Anyone putting on Mitch Ryder's new album for a whiff of that old Detroit perfume is apt to be disappointed, because the general redolence here, while pleasant enough, is that of producer John Cougar's Main Street America chili dogs. Which is not to say that "Never Kick a Sleeping Dog" doesn't have a respectable percentage of meatiness and spice; but Cougar has applied his own (successful) formulas to Ryder's record with such a heavy hand that a lot of it ends up sounding like filler for one of his own albums.

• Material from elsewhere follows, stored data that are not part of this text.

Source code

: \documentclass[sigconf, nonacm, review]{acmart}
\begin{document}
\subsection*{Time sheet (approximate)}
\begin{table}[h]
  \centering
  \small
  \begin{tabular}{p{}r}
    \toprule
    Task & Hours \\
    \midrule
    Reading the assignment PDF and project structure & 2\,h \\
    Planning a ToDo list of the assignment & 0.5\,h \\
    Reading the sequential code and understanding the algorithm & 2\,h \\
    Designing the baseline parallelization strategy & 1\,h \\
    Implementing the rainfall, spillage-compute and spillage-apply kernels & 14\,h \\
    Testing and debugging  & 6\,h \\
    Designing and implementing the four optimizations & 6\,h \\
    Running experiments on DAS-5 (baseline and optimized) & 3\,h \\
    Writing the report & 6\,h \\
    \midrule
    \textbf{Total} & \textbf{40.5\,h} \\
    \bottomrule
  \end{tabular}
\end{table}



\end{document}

Without question, the worst track here is Cougar's own "Rue de Trahir," a pointless, bathetic ballad that sounds like Garland Jeffreys on a real bad day. A much better bet is Ryder's gut-level reading of Prince's "When You Were Mine." And the kindest cut of all is Ryder's duet with fellow rock holdout Marianne Faithfull on Bill Amesbury's "A Thrill's a Thrill," which this one is. Not only are they singing from the same hymnal in the high church of low-culture sleaze, but their gravelly, vice-ravaged voices blend together like a couple of mezzo- banshees from Satan's own choir.

In terms of assertive individualism, that's all, folks. And the fact that Ryder sounds so indelibly, well, Ryder on another current release -- with Was (Not Was) on "Born to Laugh at Tornadoes" -- is further evidence that the fault must be laid at Cougar's door. It's a case of "produce thy teen heroes as thou wouldst have them produce thee"; or maybe the child is too strenuously father to the man. Could be it just wasn't such a swell idea to begin with.

MITCH RYDER -- "Never Kick a Sleeping Dog" (RIVA RVL 7503). Appearing Sunday at 8 at the Bayou.